Healthcare logistics continues to change in complex ways. Expanded care networks, regionalized care facilities and more home-based and clinic options all contribute to a sector expected to experience steady compound annual growth through 2021. With that evolution, however, comes additional demands on organizations to deliver services efficiently with across-the-board operational competence.
A lack of standard operating procedure for healthcare logistics means most systems are unprepared to face these challenges. Inside operations departments, teams cobble together logistical procedures without much high-level planning or alignment with industry standards.
An ad hoc approach to logistics worked when systems had more discretionary budget and provided care over a much smaller area. Times have changed, however, and stakes continue to rise for healthcare providers. The sooner they can mitigate the effect of hidden logistics costs, the sooner providers and patients can benefit from a more centralized process.

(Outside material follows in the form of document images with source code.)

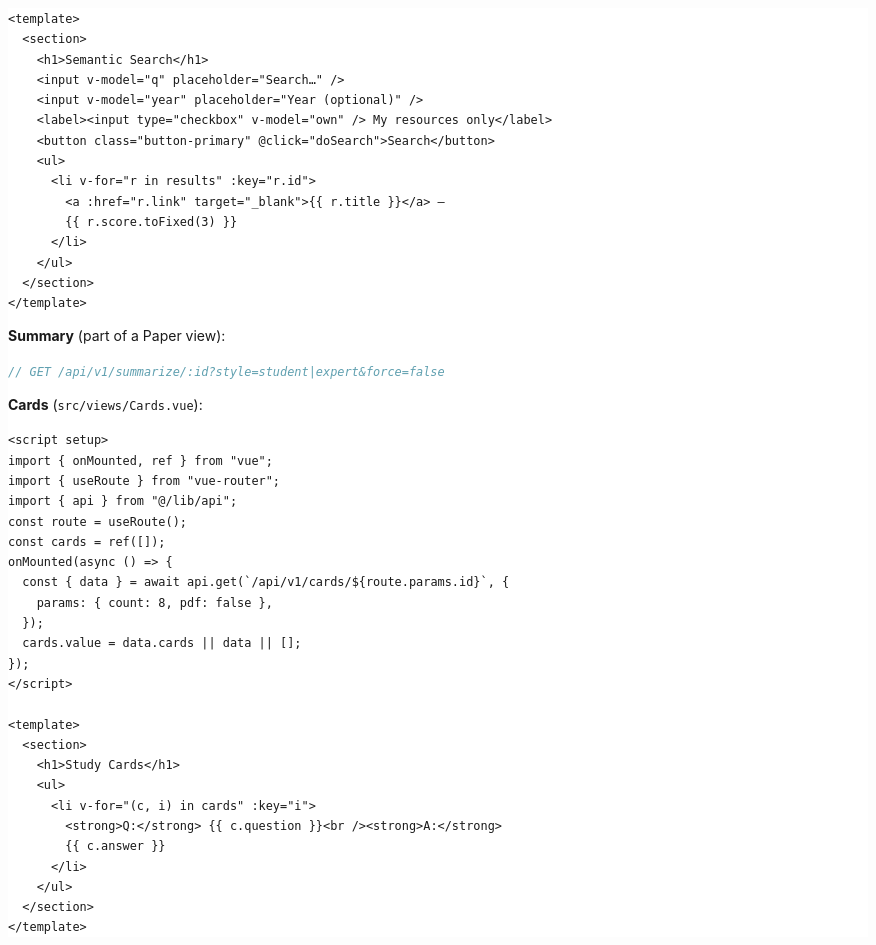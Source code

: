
 ```vue
<template>
  <section>
    <h1>Semantic Search</h1>
    <input v-model="q" placeholder="Search…" />
    <input v-model="year" placeholder="Year (optional)" />
    <label><input type="checkbox" v-model="own" /> My resources only</label>
    <button class="button-primary" @click="doSearch">Search</button>
    <ul>
      <li v-for="r in results" :key="r.id">
        <a :href="r.link" target="_blank">{{ r.title }}</a> —
        {{ r.score.toFixed(3) }}
      </li>
    </ul>
  </section>
</template>
```

**Summary** (part of a Paper view):

```js
// GET /api/v1/summarize/:id?style=student|expert&force=false
```

**Cards** (`src/views/Cards.vue`):

```vue
<script setup>
import { onMounted, ref } from "vue";
import { useRoute } from "vue-router";
import { api } from "@/lib/api";
const route = useRoute();
const cards = ref([]);
onMounted(async () => {
  const { data } = await api.get(`/api/v1/cards/${route.params.id}`, {
    params: { count: 8, pdf: false },
  });
  cards.value = data.cards || data || [];
});
</script>

<template>
  <section>
    <h1>Study Cards</h1>
    <ul>
      <li v-for="(c, i) in cards" :key="i">
        <strong>Q:</strong> {{ c.question }}<br /><strong>A:</strong>
        {{ c.answer }}
      </li>
    </ul>
  </section>
</template>
```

Shining a Light on Hidden Costs
On the surface, the connotation of “hidden costs” seems straightforward: expenses that were unexpected or unnoticed. These costs can stem from a patchwork oversight approach that respective departments observe regarding logistics. Whether it’s inventory, administration, or transport, items and tasks can slip through the cracks. Months or years down the line, those missing items and tasks resurface during a spot-check or annual audit.

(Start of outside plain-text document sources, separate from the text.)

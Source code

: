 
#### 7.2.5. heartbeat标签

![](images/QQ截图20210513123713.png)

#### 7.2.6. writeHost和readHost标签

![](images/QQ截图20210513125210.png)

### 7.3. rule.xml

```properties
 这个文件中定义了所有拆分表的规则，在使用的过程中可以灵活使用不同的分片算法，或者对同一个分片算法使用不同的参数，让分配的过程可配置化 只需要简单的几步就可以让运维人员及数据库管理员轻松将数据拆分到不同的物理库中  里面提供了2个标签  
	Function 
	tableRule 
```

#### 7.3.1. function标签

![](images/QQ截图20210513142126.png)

To get to the core of these hidden costs and figure out how to rectify them, it is first necessary to understand that the supply chain is only one minor aspect of logistics. Clinical service items — such as biohazards, IT equipment, linens, records, mail, and patient specimens — account for 80 percent of logistics volume and 95 percent of costs incurred by healthcare providers. The sheer abundance of these items can bloat a budget, allowing untracked elements to get lost in the shuffle.
A lack of inventory transparency also can bleed into a healthcare system's security, creating additional expenditures in the process. About 80 percent of reported breaches by HIPAA relate to logistical lapses such as misplaced paperwork or lost electronic records. Any breach is expensive, but theses nondescript disruptions can lead to subtle yet sizable drains on a hospital's budget.

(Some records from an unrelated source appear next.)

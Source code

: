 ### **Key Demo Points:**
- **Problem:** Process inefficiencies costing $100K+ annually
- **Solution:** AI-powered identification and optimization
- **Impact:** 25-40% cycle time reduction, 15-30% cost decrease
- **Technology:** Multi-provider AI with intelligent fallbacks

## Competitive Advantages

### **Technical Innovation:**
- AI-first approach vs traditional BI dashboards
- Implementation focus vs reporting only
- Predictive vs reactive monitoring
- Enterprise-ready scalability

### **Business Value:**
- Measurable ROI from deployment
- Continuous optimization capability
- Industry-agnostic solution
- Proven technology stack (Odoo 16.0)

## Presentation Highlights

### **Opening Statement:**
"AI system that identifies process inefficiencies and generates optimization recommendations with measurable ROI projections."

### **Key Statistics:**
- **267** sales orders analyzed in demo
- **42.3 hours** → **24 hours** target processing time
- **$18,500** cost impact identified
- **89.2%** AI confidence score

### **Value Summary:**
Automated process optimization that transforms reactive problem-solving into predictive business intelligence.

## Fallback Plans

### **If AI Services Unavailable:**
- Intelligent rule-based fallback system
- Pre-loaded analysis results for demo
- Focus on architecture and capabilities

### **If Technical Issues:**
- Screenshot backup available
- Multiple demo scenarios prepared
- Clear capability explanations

Inventory and records maintenance represent traditional healthcare logistics, but regionalized and home healthcare represent a paradigm shift for the industry. As physicians visit different homes and clinics each day, logistics must keep up. Physicians must keep records, collect specimens and labs, and secure and transport everything back for analysis. There’s no streamlined organization around the transfer of these sensitive materials, which opens providers up to errors and potential legal action.
Each area is a link in the chain of patient service. Unfortunately, this siloed approach has led to accumulating back-end costs. By leveraging tech solutions and embracing networkwide standards rather than departmental edicts, these hidden costs can subside without sacrificing productivity or patient care.
A United Front
Optimized healthcare logistics shine a light on every step of the hospital supply chain while minimizing hidden costs. Implement a unified approach with the following:
1. Do a status check. Before enacting any full-scale logistics overhaul, take stock of your organization. Identify any areas where cost leaks or supply breakdowns are happening. Gather operational data to see where money is being lost, and then put a plan into action.
Healthcare providers should never lose specimens, be tardy with or mishandle deliveries, or do anything else to affect patients adversely. Such mishaps can lead to HIPAA violations and erode patient confidence, neither of which is ideal. Knowing where hidden costs occur is the first step toward fixing them.
2. Install a centralized management team. This unit will be responsible for planning and forecasting any potential logistical breakdowns. If there’s a supply shortage, a compliance issue, or a problem pertaining to a regional clinic or home visit, this team will manage that concern and create a unified set of processes to avoid similar situations in the future.
Centralized logistics processes will instill confidence that orders will reliably arrive on time. This eliminates the need to hoard supplies to prevent the inevitable shortages that accompany clunky logistics management. Although facilities will still have safety stocks, they can run a leaner operation. This shift will not only free up storage space, but it also can massively reduce personnel time while identifying potential HIPAA risks, all of which can curb hidden costs.
A unified logistics approach benefits healthcare providers and their patients in every aspect of operations. The transition to a new system requires plenty of preparation and patience, as there are always a few kinks to work out along the way. Once it becomes routine, however, your logistics operation will enable you to provide consistent and quality care to patients.